(Exercise materials)

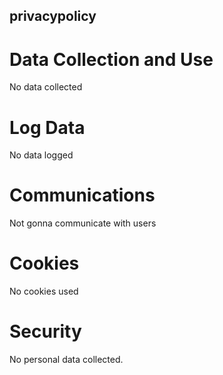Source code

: ## privacypolicy

# Data Collection and Use
No data collected

# Log Data
No data logged

# Communications
Not gonna communicate with users

# Cookies
No cookies used

# Security
No personal data collected.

(End Exercise materials)

If the records include pictures, omit them and transcribe everything else exactly.

Source code

: ## privacypolicy

# Data Collection and Use
No data collected

# Log Data
No data logged

# Communications
Not gonna communicate with users

# Cookies
No cookies used

# Security
No personal data collected.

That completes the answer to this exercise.